Personal loans should be taken only when they are highly needed.
Despite its many pros, personal loans are very infamous for their high rate of interest. Among all forms of loans, personal loans levy most interest on a certain lent sum. Moreover, one has to repay the loan within the fixed tenure to maintain their credibility. These are the factors that make a personal loan exclusive in comparison to its counterparts. Hence, you are advised to apply for a personal loan if and only if it’s necessary.
Additional charges must be considered.
Interest rate is a critical deciding factor for any personal loan application. It would help if you considered the interest rates before applying for any personal loan because the higher the interest rates. But few other charges need consideration as well. Personal loans levy a few additional charges on a borrowed sum of money. These additional charges can include.
- Processing fees
- Verification charges
- Penalty on late payment
- Penalty on foreclosure
You must enquire about the additional charges of the respective bank before applying for a personal loan.
Opt for a short tenure
Loan tenures are a decisive factor when applying for a personal. Many banks and financial institutions in India provide longer repayment tenure with lower EMIs, making the deal lucrative in borrowers’ eyes. But a long tenure increases the total repayment amount as well. Hence, in the long run, people tend to pay more in these installments.
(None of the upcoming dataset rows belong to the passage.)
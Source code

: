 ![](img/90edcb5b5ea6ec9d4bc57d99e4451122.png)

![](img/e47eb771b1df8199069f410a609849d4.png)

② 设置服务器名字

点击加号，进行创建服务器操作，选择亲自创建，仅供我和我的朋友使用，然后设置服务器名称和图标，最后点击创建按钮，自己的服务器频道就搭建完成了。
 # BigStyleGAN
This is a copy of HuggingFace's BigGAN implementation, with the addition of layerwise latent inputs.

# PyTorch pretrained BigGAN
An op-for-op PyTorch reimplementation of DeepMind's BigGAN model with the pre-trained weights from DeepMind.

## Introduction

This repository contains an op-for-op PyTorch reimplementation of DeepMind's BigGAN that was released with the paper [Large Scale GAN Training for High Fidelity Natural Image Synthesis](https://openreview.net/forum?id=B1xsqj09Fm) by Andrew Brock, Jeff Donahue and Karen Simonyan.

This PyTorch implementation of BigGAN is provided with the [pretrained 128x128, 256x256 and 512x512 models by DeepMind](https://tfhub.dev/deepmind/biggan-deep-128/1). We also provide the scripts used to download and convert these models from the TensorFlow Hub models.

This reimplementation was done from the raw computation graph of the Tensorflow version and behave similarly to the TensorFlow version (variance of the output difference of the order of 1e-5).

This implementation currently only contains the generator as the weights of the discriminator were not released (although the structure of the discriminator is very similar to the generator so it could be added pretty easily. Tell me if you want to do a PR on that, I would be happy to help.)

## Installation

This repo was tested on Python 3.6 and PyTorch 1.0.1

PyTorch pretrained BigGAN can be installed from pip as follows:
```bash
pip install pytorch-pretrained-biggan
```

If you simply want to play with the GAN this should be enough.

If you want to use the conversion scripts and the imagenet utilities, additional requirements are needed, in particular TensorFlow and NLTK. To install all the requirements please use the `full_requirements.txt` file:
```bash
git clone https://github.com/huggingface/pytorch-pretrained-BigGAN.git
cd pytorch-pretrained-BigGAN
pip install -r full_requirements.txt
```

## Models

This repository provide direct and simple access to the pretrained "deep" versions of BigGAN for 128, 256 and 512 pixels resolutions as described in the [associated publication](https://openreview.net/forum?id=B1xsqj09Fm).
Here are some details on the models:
Maintain a good credit score
A good credit score is an absolute must for getting approved for a personal loan or any other unsecured loan in that manner. A good credit score makes the loan applicant creditworthy. Personal Loans demand one of the highest credit scores of 750 and above. Make sure all your previous debts have been paid before applying for a new loan.
Do thorough research on the market.
There are innumerable banks and financial institutions in India that provide personal loans at a varying rate of interest. It’s maybe a confusing task to find out the best provider for your interests. The best way to find the most suitable lender is to do thorough research on the market and narrow down the options. One thing should be kept in mind, a bank that provides the lowest interest rates on personal loans is sure to attract more borrowers. Thus, they become a favorite among the borrowers and get a large number of loan applications. In such a scenario, where a bank has many applicants, it will prioritize the most eligible candidates. So, going for the cheapest provider might not always be a good decision.
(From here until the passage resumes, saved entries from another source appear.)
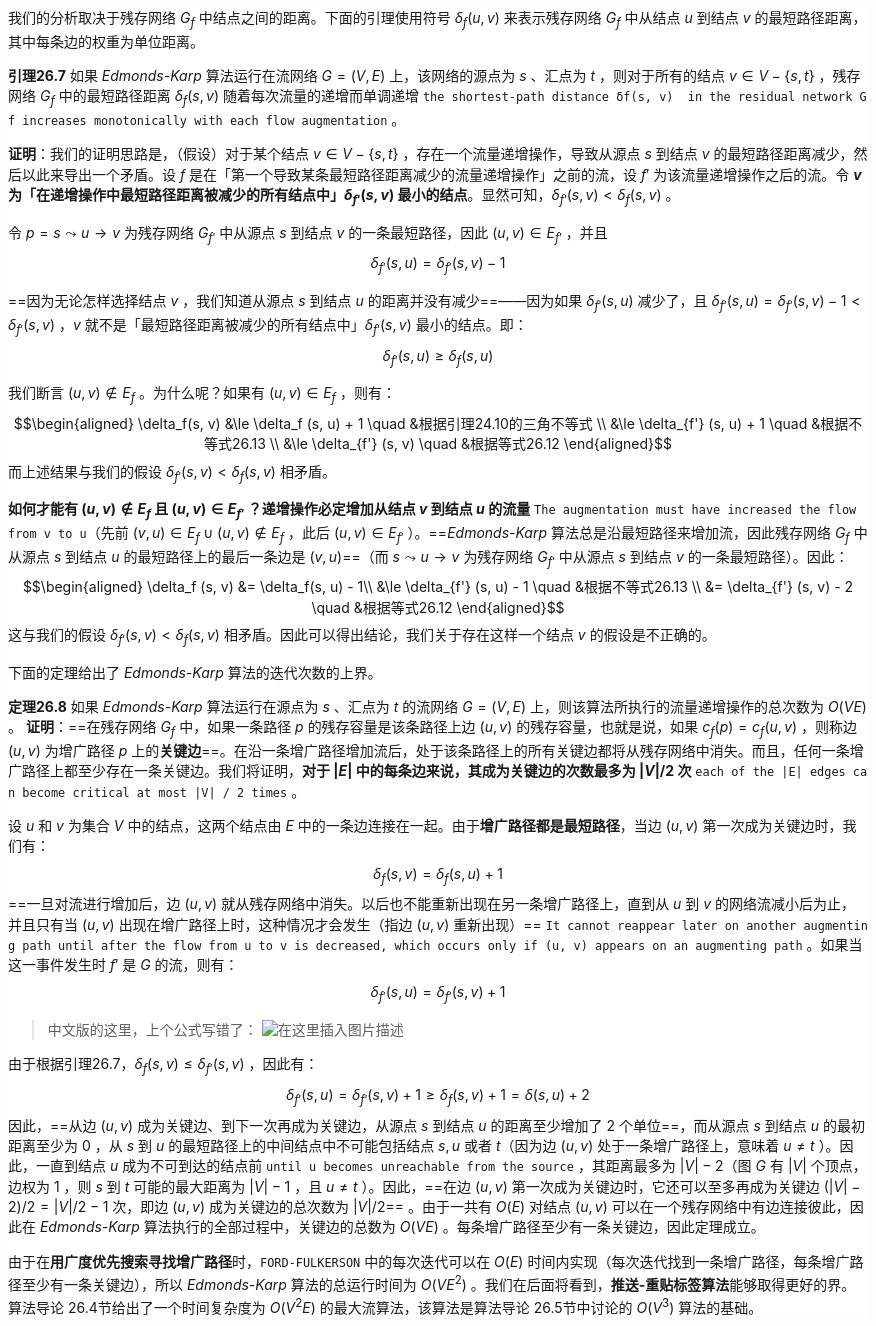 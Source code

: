 我们的分析取决于残存网络 $G_f$ 中结点之间的距离。下面的引理使用符号 $\delta_f(u, v)$ 来表示残存网络 $G_f$ 中从结点 $u$ 到结点 $v$ 的最短路径距离，其中每条边的权重为单位距离。

**引理26.7** 如果 *Edmonds-Karp* 算法运行在流网络 $G = (V, E)$ 上，该网络的源点为 $s$ 、汇点为 $t$ ，则对于所有的结点 $v \in V- \{ s, t\}$ ，残存网络 $G_f$ 中的最短路径距离 $\delta_f(s, v)$ 随着每次流量的递增而单调递增 `the shortest-path distance δf(s, v)  in the residual network Gf increases monotonically with each flow augmentation` 。

**证明**：我们的证明思路是，（假设）对于某个结点 $v \in V - \{ s, t\}$ ，存在一个流量递增操作，导致从源点 $s$ 到结点 $v$ 的最短路径距离减少，然后以此来导出一个矛盾。设 $f$ 是在「第一个导致某条最短路径距离减少的流量递增操作」之前的流，设 $f'$ 为该流量递增操作之后的流。令 **$v$ 为「在递增操作中最短路径距离被减少的所有结点中」$\delta_{f'} (s, v)$ 最小的结点**。显然可知，$\delta_{f'} (s, v) < \delta_f (s, v)$ 。

令 $p = s \leadsto u \to v$ 为残存网络 $G_{f'}$ 中从源点 $s$ 到结点 $v$ 的一条最短路径，因此 $(u, v) \in E_{f'}$ ，并且 $$\delta_{f'} (s, u) = \delta_{f'} (s, v) - 1 \tag{26.12}$$

==因为无论怎样选择结点 $v$ ，我们知道从源点 $s$ 到结点 $u$ 的距离并没有减少==——因为如果 $\delta_{f'} (s, u)$ 减少了，且 $\delta_{f'} (s, u) = \delta_{f'} (s, v) - 1 < \delta_{f'} (s, v)$ ，$v$ 就不是「最短路径距离被减少的所有结点中」$\delta_{f'} (s, v)$ 最小的结点。即：$$\delta_{f'} (s, u) \ge \delta_f (s, u) \tag{26.13}$$

我们断言 $(u, v) \notin E_f$ 。为什么呢？如果有 $(u, v) \in E_f$ ，则有：
$$\begin{aligned} 
\delta_f(s, v)
&\le \delta_f (s, u) + 1 \quad &根据引理24.10的三角不等式 \\
&\le \delta_{f'} (s, u) + 1 \quad &根据不等式26.13 \\
&\le \delta_{f'} (s, v) \quad &根据等式26.12 \end{aligned}$$ 而上述结果与我们的假设 $\delta_{f'}(s, v) < \delta_f(s, v)$ 相矛盾。

**如何才能有 $(u, v) \notin E_f$ 且 $(u, v) \in E_{f'}$ ？递增操作必定增加从结点 $v$ 到结点 $u$ 的流量** `The augmentation must have increased the flow from v to u`（先前 $(v, u) \in E_f \cup (u, v) \notin E_{f}$ ，此后 $(u, v) \in E_{f'}$ ）。==*Edmonds-Karp* 算法总是沿最短路径来增加流，因此残存网络 $G_f$ 中从源点 $s$ 到结点 $u$ 的最短路径上的最后一条边是 $(v, u)$==（而 $s \leadsto u \to v$ 为残存网络 $G_{f'}$ 中从源点 $s$ 到结点 $v$ 的一条最短路径）。因此：
$$\begin{aligned}
\delta_f (s, v) &= \delta_f(s, u) - 1\\ 
&\le \delta_{f'} (s, u) - 1 \quad &根据不等式26.13 \\ 
&= \delta_{f'} (s, v) - 2 \quad &根据等式26.12 \end{aligned}$$ 这与我们的假设 $\delta_{f'} (s, v) < \delta_f(s, v)$ 相矛盾。因此可以得出结论，我们关于存在这样一个结点 $v$ 的假设是不正确的。

下面的定理给出了 *Edmonds-Karp* 算法的迭代次数的上界。

**定理26.8** 如果 *Edmonds-Karp* 算法运行在源点为 $s$ 、汇点为 $t$ 的流网络 $G= (V, E)$ 上，则该算法所执行的流量递增操作的总次数为 $O(VE)$ 。
**证明**：==在残存网络 $G_f$ 中，如果一条路径 $p$ 的残存容量是该条路径上边 $(u, v)$ 的残存容量，也就是说，如果 $c_f(p) = c_f(u, v)$ ，则称边 $(u, v)$ 为增广路径 $p$ 上的**关键边**==。在沿一条增广路径增加流后，处于该条路径上的所有关键边都将从残存网络中消失。而且，任何一条增广路径上都至少存在一条关键边。我们将证明，**对于 $|E|$ 中的每条边来说，其成为关键边的次数最多为 $|V| / 2$ 次** `each of the |E| edges can become critical at most |V| / 2 times` 。

设 $u$ 和 $v$ 为集合 $V$ 中的结点，这两个结点由 $E$ 中的一条边连接在一起。由于**增广路径都是最短路径**，当边 $(u, v)$ 第一次成为关键边时，我们有：$$\delta_f(s, v) = \delta_f(s, u) +1$$ ==一旦对流进行增加后，边 $(u, v)$ 就从残存网络中消失。以后也不能重新出现在另一条增广路径上，直到从 $u$ 到 $v$ 的网络流减小后为止，并且只有当 $(u, v)$ 出现在增广路径上时，这种情况才会发生（指边 $(u, v)$ 重新出现）== `It cannot reappear later on another augmenting path until after the flow from u to v is decreased, which occurs only if (u, v) appears on an augmenting path` 。如果当这一事件发生时 $f'$ 是 $G$ 的流，则有：$$\delta_{f'} (s, u) = \delta_{f'} (s, v)+ 1$$

> 中文版的这里，上个公式写错了：
>  ![在这里插入图片描述](https://img-blog.csdnimg.cn/27a58f71696841e5876e7e76374ad48d.png)

由于根据引理26.7，$\delta_{f} (s, v) \le \delta_{f'} (s, v)$ ，因此有：
$$\delta_{f'} (s, u) = \delta_{f'} (s, v) + 1 \ge \delta_f(s, v) + 1 = \delta(s, u) + 2$$ 因此，==从边 $(u, v)$ 成为关键边、到下一次再成为关键边，从源点 $s$ 到结点 $u$ 的距离至少增加了 $2$ 个单位==，而从源点 $s$ 到结点 $u$ 的最初距离至少为 $0$ ，从 $s$ 到 $u$ 的最短路径上的中间结点中不可能包括结点 $s, u$ 或者 $t$（因为边 $(u, v)$ 处于一条增广路径上，意味着 $u \ne t$ ）。因此，一直到结点 $u$ 成为不可到达的结点前 `until u becomes unreachable from the source` ，其距离最多为 $|V| - 2$（图 $G$ 有 $|V|$ 个顶点，边权为 $1$ ，则 $s$ 到 $t$ 可能的最大距离为 $|V| - 1$ ，且 $u \ne t$ ）。因此，==在边 $(u, v)$ 第一次成为关键边时，它还可以至多再成为关键边 $(|V| - 2) / 2= |V| / 2 - 1$ 次，即边 $(u, v)$ 成为关键边的总次数为 $|V| / 2$== 。由于一共有 $O(E)$ 对结点 $(u, v)$ 可以在一个残存网络中有边连接彼此，因此在 *Edmonds-Karp* 算法执行的全部过程中，关键边的总数为 $O(VE)$ 。每条增广路径至少有一条关键边，因此定理成立。

由于在**用广度优先搜索寻找增广路径**时，`FORD-FULKERSON` 中的每次迭代可以在 $O(E)$ 时间内实现（每次迭代找到一条增广路径，每条增广路径至少有一条关键边），所以 *Edmonds-Karp* 算法的总运行时间为 $O(VE^2)$ 。我们在后面将看到，**推送-重贴标签算法**能够取得更好的界。算法导论 26.4节给出了一个时间复杂度为 $O(V^2 E)$ 的最大流算法，该算法是算法导论 26.5节中讨论的 $O(V^3)$ 算法的基础。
Make sure you are eligible.
To get a personal loan, applicants must match the following criteria.
- You must be a citizen of India.
- You must have UID proof (Aadhaar Card).
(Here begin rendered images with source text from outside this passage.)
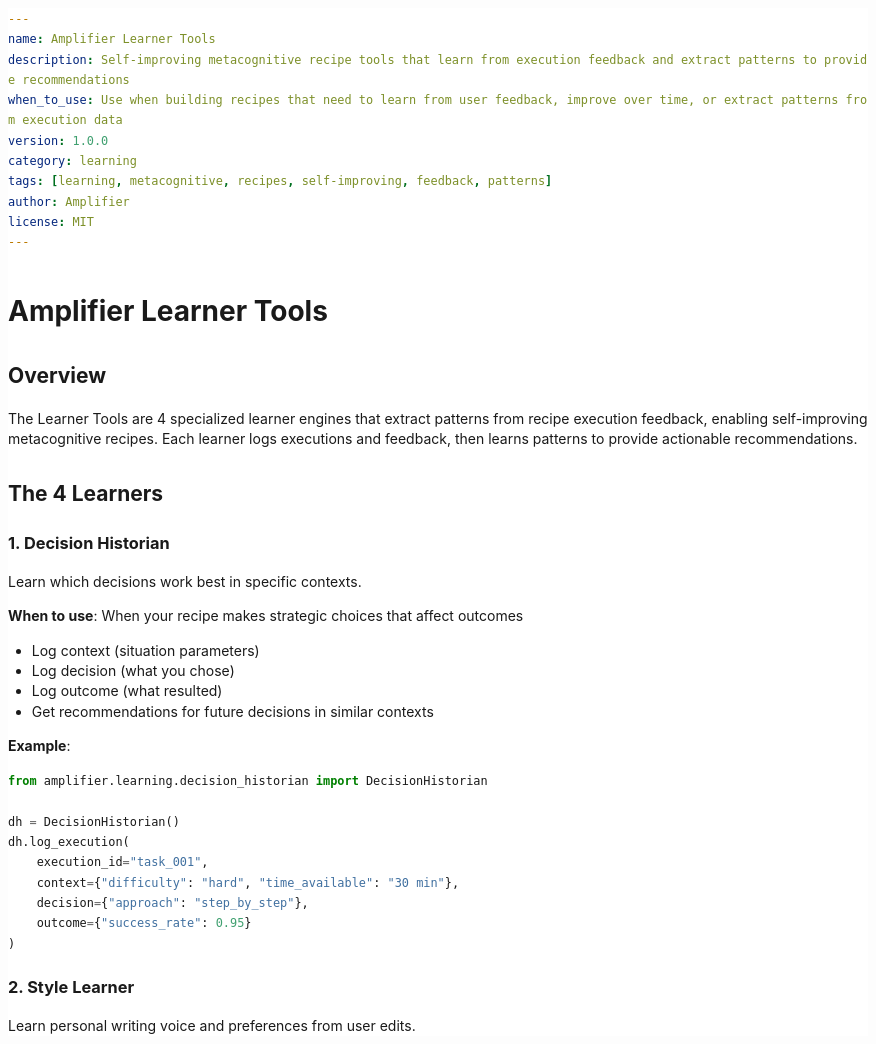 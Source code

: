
 ```yaml
---
name: Amplifier Learner Tools
description: Self-improving metacognitive recipe tools that learn from execution feedback and extract patterns to provide recommendations
when_to_use: Use when building recipes that need to learn from user feedback, improve over time, or extract patterns from execution data
version: 1.0.0
category: learning
tags: [learning, metacognitive, recipes, self-improving, feedback, patterns]
author: Amplifier
license: MIT
---
```


# Amplifier Learner Tools

## Overview

The Learner Tools are 4 specialized learner engines that extract patterns from recipe execution feedback, enabling self-improving metacognitive recipes. Each learner logs executions and feedback, then learns patterns to provide actionable recommendations.

## The 4 Learners

### 1. Decision Historian
Learn which decisions work best in specific contexts.

**When to use**: When your recipe makes strategic choices that affect outcomes
- Log context (situation parameters)
- Log decision (what you chose)
- Log outcome (what resulted)
- Get recommendations for future decisions in similar contexts

**Example**:
```python
from amplifier.learning.decision_historian import DecisionHistorian

dh = DecisionHistorian()
dh.log_execution(
    execution_id="task_001",
    context={"difficulty": "hard", "time_available": "30 min"},
    decision={"approach": "step_by_step"},
    outcome={"success_rate": 0.95}
)
```

### 2. Style Learner
Learn personal writing voice and preferences from user edits.
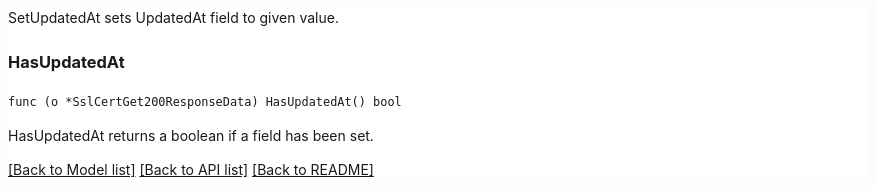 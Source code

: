 SetUpdatedAt sets UpdatedAt field to given value.

### HasUpdatedAt

`func (o *SslCertGet200ResponseData) HasUpdatedAt() bool`

HasUpdatedAt returns a boolean if a field has been set.


[[Back to Model list]](../README.md#documentation-for-models) [[Back to API list]](../README.md#documentation-for-api-endpoints) [[Back to README]](../README.md)


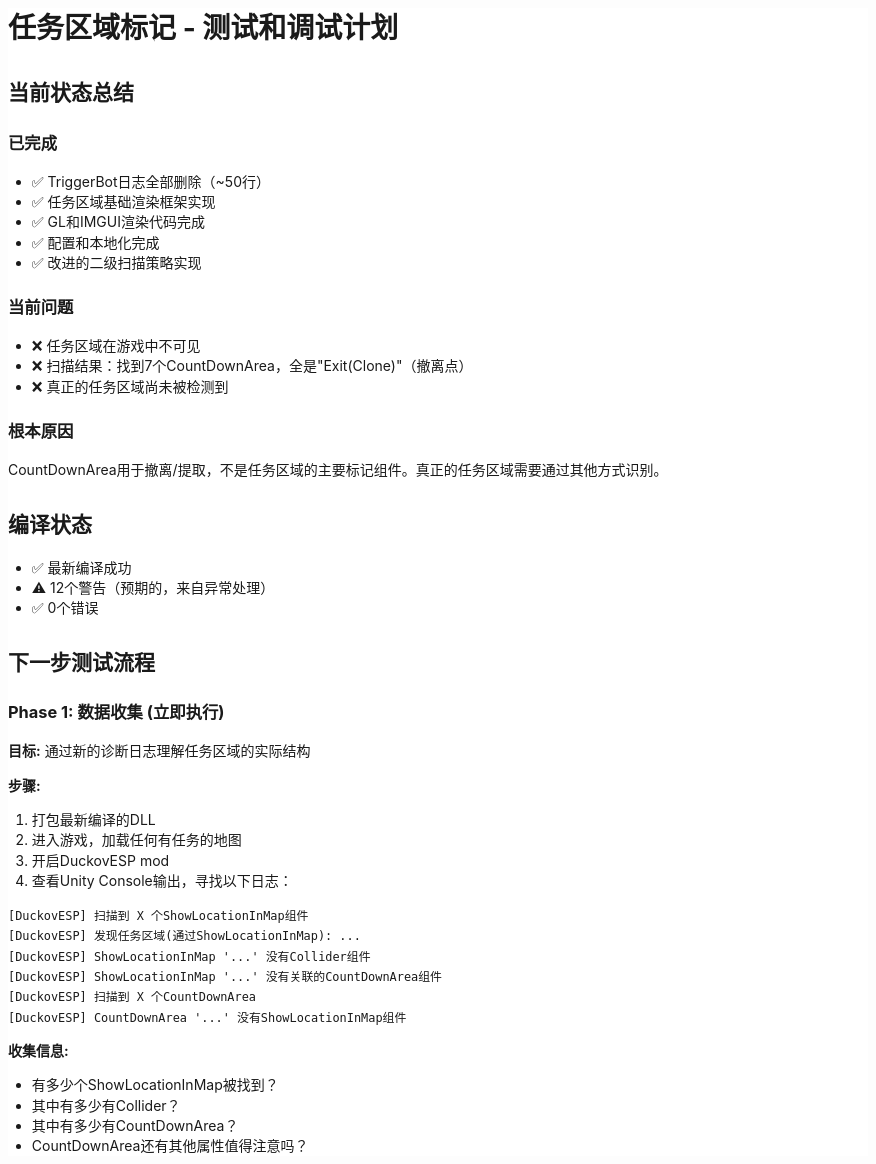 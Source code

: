 # 任务区域标记 - 测试和调试计划

## 当前状态总结

### 已完成
- ✅ TriggerBot日志全部删除（~50行）
- ✅ 任务区域基础渲染框架实现
- ✅ GL和IMGUI渲染代码完成
- ✅ 配置和本地化完成
- ✅ 改进的二级扫描策略实现

### 当前问题
- ❌ 任务区域在游戏中不可见
- ❌ 扫描结果：找到7个CountDownArea，全是"Exit(Clone)"（撤离点）
- ❌ 真正的任务区域尚未被检测到

### 根本原因
CountDownArea用于撤离/提取，不是任务区域的主要标记组件。真正的任务区域需要通过其他方式识别。

## 编译状态
- ✅ 最新编译成功
- ⚠️ 12个警告（预期的，来自异常处理）
- ✅ 0个错误

## 下一步测试流程

### Phase 1: 数据收集 (立即执行)
**目标:** 通过新的诊断日志理解任务区域的实际结构

**步骤:**
1. 打包最新编译的DLL
2. 进入游戏，加载任何有任务的地图
3. 开启DuckovESP mod
4. 查看Unity Console输出，寻找以下日志：

```
[DuckovESP] 扫描到 X 个ShowLocationInMap组件
[DuckovESP] 发现任务区域(通过ShowLocationInMap): ...
[DuckovESP] ShowLocationInMap '...' 没有Collider组件
[DuckovESP] ShowLocationInMap '...' 没有关联的CountDownArea组件
[DuckovESP] 扫描到 X 个CountDownArea
[DuckovESP] CountDownArea '...' 没有ShowLocationInMap组件
```

**收集信息:**
- 有多少个ShowLocationInMap被找到？
- 其中有多少有Collider？
- 其中有多少有CountDownArea？
- CountDownArea还有其他属性值得注意吗？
- You must be between the age of 23 years to 55 years.
- You must have a job in any govt, private, or MNC with a minimum Rs salary. 25,000 per month.
- It would help if you had a credit score of 750 or above. People with a score between 650 to 750 may also get approved.
While making a personal loan application at any bank or NBFC, ensure you have complete knowledge of their terms and conditions. Don’t opt for a lender only because it offers a lower interest rate. Do an overall check and then select the best suit.